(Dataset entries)
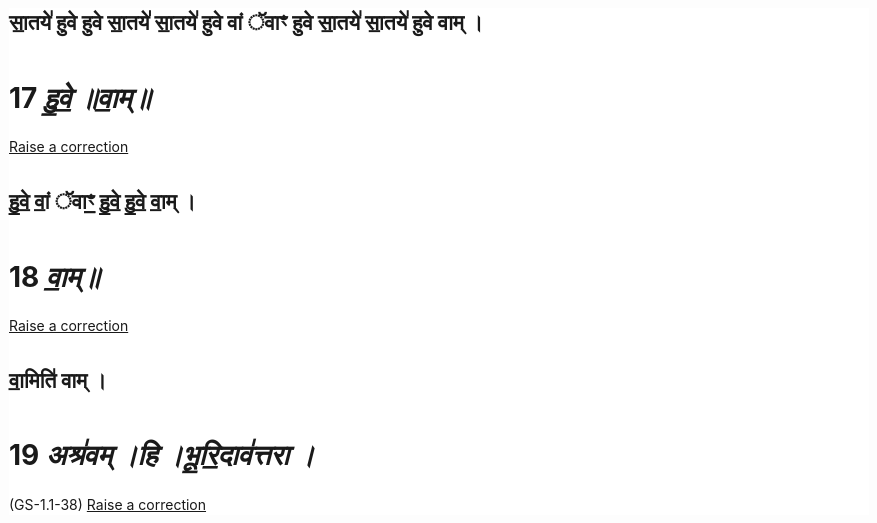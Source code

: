 ## सा॒तये॑ हुवे हुवे सा॒तये॑ सा॒तये॑ हुवे वां ॅवाꣳ हुवे सा॒तये॑ सा॒तये॑ हुवे वाम् । ##


# 17  _हु॒वे॒ ॥वा॒म्॥_ #  



 [Raise a correction](https://github.com/hvram1/baraha2unicode/issues/new?title=TS+1.1.14.1-17&body=%E0%A4%B9%E0%A5%81%E0%A5%92%E0%A4%B5%E0%A5%87%E0%A5%92+%E0%A5%A5%E0%A4%B5%E0%A4%BE%E0%A5%92%E0%A4%AE%E0%A5%8D%E0%A5%A5%0A%0A%0A%E0%A4%B9%E0%A5%81%E0%A5%92%E0%A4%B5%E0%A5%87%E0%A5%92+%E0%A4%B5%E0%A4%BE%E0%A4%82%E0%A5%92+%E0%A5%85%E0%A4%B5%E0%A4%BE%EA%A3%B3%E0%A5%92%E0%A5%92+%E0%A4%B9%E0%A5%81%E0%A5%92%E0%A4%B5%E0%A5%87%E0%A5%92+%E0%A4%B9%E0%A5%81%E0%A5%92%E0%A4%B5%E0%A5%87%E0%A5%92+%E0%A4%B5%E0%A4%BE%E0%A5%92%E0%A4%AE%E0%A5%8D+%E0%A5%A4&labels=%E0%A4%A4%E0%A5%88%E0%A4%A4%E0%A5%8D%E0%A4%B0%E0%A4%BF%E0%A4%AF+%E0%A4%B8%E0%A4%82%E0%A4%B8%E0%A4%BF%E0%A4%A4%E0%A4%BE+%E0%A4%98%E0%A4%A8+%E0%A4%AA%E0%A4%BE%E0%A4%A0)

## हु॒वे॒ वां॒ ॅवाꣳ॒॒ हु॒वे॒ हु॒वे॒ वा॒म् । ##


# 18  _वा॒म्॥_ #  



 [Raise a correction](https://github.com/hvram1/baraha2unicode/issues/new?title=TS+1.1.14.1-18&body=%E0%A4%B5%E0%A4%BE%E0%A5%92%E0%A4%AE%E0%A5%8D%E0%A5%A5%0A%0A%0A%E0%A4%B5%E0%A4%BE%E0%A5%92%E0%A4%AE%E0%A4%BF%E0%A4%A4%E0%A4%BF%E0%A5%91+%E0%A4%B5%E0%A4%BE%E0%A4%AE%E0%A5%8D+%E0%A5%A4&labels=%E0%A4%A4%E0%A5%88%E0%A4%A4%E0%A5%8D%E0%A4%B0%E0%A4%BF%E0%A4%AF+%E0%A4%B8%E0%A4%82%E0%A4%B8%E0%A4%BF%E0%A4%A4%E0%A4%BE+%E0%A4%98%E0%A4%A8+%E0%A4%AA%E0%A4%BE%E0%A4%A0)

## वा॒मिति॑ वाम् । ##


# 19  _अश्र॑वम् ।हि ।भू॒रि॒दाव॑त्तरा ।_ #  



(GS-1.1-38) [Raise a correction](https://github.com/hvram1/baraha2unicode/issues/new?title=TS+1.1.14.1-19&body=%E0%A4%85%E0%A4%B6%E0%A5%8D%E0%A4%B0%E0%A5%91%E0%A4%B5%E0%A4%AE%E0%A5%8D+%E0%A5%A4%E0%A4%B9%E0%A4%BF+%E0%A5%A4%E0%A4%AD%E0%A5%82%E0%A5%92%E0%A4%B0%E0%A4%BF%E0%A5%92%E0%A4%A6%E0%A4%BE%E0%A4%B5%E0%A5%91%E0%A4%A4%E0%A5%8D%E0%A4%A4%E0%A4%B0%E0%A4%BE+%E0%A5%A4%0A%0A%0A%E0%A4%85%E0%A4%B6%E0%A5%8D%E0%A4%B0%E0%A5%91%E0%A4%B5%EA%A3%B3%E0%A5%92%E0%A5%92%E0%A4%B9%E0%A4%BF+%E0%A4%B9%E0%A5%8D%E0%A4%AF%E0%A4%B6%E0%A5%8D%E0%A4%B0%E0%A5%91%E0%A4%B5%E0%A5%92+%E0%A4%AE%E0%A4%B6%E0%A5%8D%E0%A4%B0%E0%A5%91%E0%A4%B5%EA%A3%B3%E0%A5%92%E0%A5%92%E0%A4%B9%E0%A4%BF+%E0%A4%AD%E0%A5%82%E0%A5%91%E0%A4%B0%E0%A4%BF%E0%A5%92%E0%A4%A6%E0%A4%BE%E0%A4%B5%E0%A5%91%E0%A4%A4%E0%A5%8D%E0%A4%A4%E0%A4%B0%E0%A4%BE+%E0%A4%AD%E0%A5%82%E0%A4%B0%E0%A4%BF%E0%A5%92%E0%A4%A6%E0%A4%BE%E0%A4%B5%E0%A5%91%E0%A4%A4%E0%A5%8D%E0%A4%A4%E0%A4%B0%E0%A4%BE%E0%A5%92+%E0%A4%B9%E0%A5%8D%E0%A4%AF%E0%A4%B6%E0%A5%8D%E0%A4%B0%E0%A5%91%E0%A4%B5%E0%A5%92+%E0%A4%AE%E0%A4%B6%E0%A5%8D%E0%A4%B0%E0%A5%91%E0%A4%B5%EA%A3%B3%E0%A5%92%E0%A5%92%E0%A4%B9%E0%A4%BF+%E0%A4%AD%E0%A5%82%E0%A5%91%E0%A4%B0%E0%A4%BF%E0%A5%92%E0%A4%A6%E0%A4%BE%E0%A4%B5%E0%A5%91%E0%A4%A4%E0%A5%8D%E0%A4%A4%E0%A4%B0%E0%A4%BE+%E0%A5%A4&labels=%E0%A4%A4%E0%A5%88%E0%A4%A4%E0%A5%8D%E0%A4%B0%E0%A4%BF%E0%A4%AF+%E0%A4%B8%E0%A4%82%E0%A4%B8%E0%A4%BF%E0%A4%A4%E0%A4%BE+%E0%A4%98%E0%A4%A8+%E0%A4%AA%E0%A4%BE%E0%A4%A0)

• _YOUR ASSIGNMENT_: Each line above must be repeated exactly in the answer, with pictures omitted.

• _EXERCISE OUTPUT_:
Source code

: ## सा॒तये॑ हुवे हुवे सा॒तये॑ सा॒तये॑ हुवे वां ॅवाꣳ हुवे सा॒तये॑ सा॒तये॑ हुवे वाम् । ##


# 17  _हु॒वे॒ ॥वा॒म्॥_ #  



 [Raise a correction](https://github.com/hvram1/baraha2unicode/issues/new?title=TS+1.1.14.1-17&body=%E0%A4%B9%E0%A5%81%E0%A5%92%E0%A4%B5%E0%A5%87%E0%A5%92+%E0%A5%A5%E0%A4%B5%E0%A4%BE%E0%A5%92%E0%A4%AE%E0%A5%8D%E0%A5%A5%0A%0A%0A%E0%A4%B9%E0%A5%81%E0%A5%92%E0%A4%B5%E0%A5%87%E0%A5%92+%E0%A4%B5%E0%A4%BE%E0%A4%82%E0%A5%92+%E0%A5%85%E0%A4%B5%E0%A4%BE%EA%A3%B3%E0%A5%92%E0%A5%92+%E0%A4%B9%E0%A5%81%E0%A5%92%E0%A4%B5%E0%A5%87%E0%A5%92+%E0%A4%B9%E0%A5%81%E0%A5%92%E0%A4%B5%E0%A5%87%E0%A5%92+%E0%A4%B5%E0%A4%BE%E0%A5%92%E0%A4%AE%E0%A5%8D+%E0%A5%A4&labels=%E0%A4%A4%E0%A5%88%E0%A4%A4%E0%A5%8D%E0%A4%B0%E0%A4%BF%E0%A4%AF+%E0%A4%B8%E0%A4%82%E0%A4%B8%E0%A4%BF%E0%A4%A4%E0%A4%BE+%E0%A4%98%E0%A4%A8+%E0%A4%AA%E0%A4%BE%E0%A4%A0)

## हु॒वे॒ वां॒ ॅवाꣳ॒॒ हु॒वे॒ हु॒वे॒ वा॒म् । ##


# 18  _वा॒म्॥_ #  



 [Raise a correction](https://github.com/hvram1/baraha2unicode/issues/new?title=TS+1.1.14.1-18&body=%E0%A4%B5%E0%A4%BE%E0%A5%92%E0%A4%AE%E0%A5%8D%E0%A5%A5%0A%0A%0A%E0%A4%B5%E0%A4%BE%E0%A5%92%E0%A4%AE%E0%A4%BF%E0%A4%A4%E0%A4%BF%E0%A5%91+%E0%A4%B5%E0%A4%BE%E0%A4%AE%E0%A5%8D+%E0%A5%A4&labels=%E0%A4%A4%E0%A5%88%E0%A4%A4%E0%A5%8D%E0%A4%B0%E0%A4%BF%E0%A4%AF+%E0%A4%B8%E0%A4%82%E0%A4%B8%E0%A4%BF%E0%A4%A4%E0%A4%BE+%E0%A4%98%E0%A4%A8+%E0%A4%AA%E0%A4%BE%E0%A4%A0)

## वा॒मिति॑ वाम् । ##


# 19  _अश्र॑वम् ।हि ।भू॒रि॒दाव॑त्तरा ।_ #  



(GS-1.1-38) [Raise a correction](https://github.com/hvram1/baraha2unicode/issues/new?title=TS+1.1.14.1-19&body=%E0%A4%85%E0%A4%B6%E0%A5%8D%E0%A4%B0%E0%A5%91%E0%A4%B5%E0%A4%AE%E0%A5%8D+%E0%A5%A4%E0%A4%B9%E0%A4%BF+%E0%A5%A4%E0%A4%AD%E0%A5%82%E0%A5%92%E0%A4%B0%E0%A4%BF%E0%A5%92%E0%A4%A6%E0%A4%BE%E0%A4%B5%E0%A5%91%E0%A4%A4%E0%A5%8D%E0%A4%A4%E0%A4%B0%E0%A4%BE+%E0%A5%A4%0A%0A%0A%E0%A4%85%E0%A4%B6%E0%A5%8D%E0%A4%B0%E0%A5%91%E0%A4%B5%EA%A3%B3%E0%A5%92%E0%A5%92%E0%A4%B9%E0%A4%BF+%E0%A4%B9%E0%A5%8D%E0%A4%AF%E0%A4%B6%E0%A5%8D%E0%A4%B0%E0%A5%91%E0%A4%B5%E0%A5%92+%E0%A4%AE%E0%A4%B6%E0%A5%8D%E0%A4%B0%E0%A5%91%E0%A4%B5%EA%A3%B3%E0%A5%92%E0%A5%92%E0%A4%B9%E0%A4%BF+%E0%A4%AD%E0%A5%82%E0%A5%91%E0%A4%B0%E0%A4%BF%E0%A5%92%E0%A4%A6%E0%A4%BE%E0%A4%B5%E0%A5%91%E0%A4%A4%E0%A5%8D%E0%A4%A4%E0%A4%B0%E0%A4%BE+%E0%A4%AD%E0%A5%82%E0%A4%B0%E0%A4%BF%E0%A5%92%E0%A4%A6%E0%A4%BE%E0%A4%B5%E0%A5%91%E0%A4%A4%E0%A5%8D%E0%A4%A4%E0%A4%B0%E0%A4%BE%E0%A5%92+%E0%A4%B9%E0%A5%8D%E0%A4%AF%E0%A4%B6%E0%A5%8D%E0%A4%B0%E0%A5%91%E0%A4%B5%E0%A5%92+%E0%A4%AE%E0%A4%B6%E0%A5%8D%E0%A4%B0%E0%A5%91%E0%A4%B5%EA%A3%B3%E0%A5%92%E0%A5%92%E0%A4%B9%E0%A4%BF+%E0%A4%AD%E0%A5%82%E0%A5%91%E0%A4%B0%E0%A4%BF%E0%A5%92%E0%A4%A6%E0%A4%BE%E0%A4%B5%E0%A5%91%E0%A4%A4%E0%A5%8D%E0%A4%A4%E0%A4%B0%E0%A4%BE+%E0%A5%A4&labels=%E0%A4%A4%E0%A5%88%E0%A4%A4%E0%A5%8D%E0%A4%B0%E0%A4%BF%E0%A4%AF+%E0%A4%B8%E0%A4%82%E0%A4%B8%E0%A4%BF%E0%A4%A4%E0%A4%BE+%E0%A4%98%E0%A4%A8+%E0%A4%AA%E0%A4%BE%E0%A4%A0)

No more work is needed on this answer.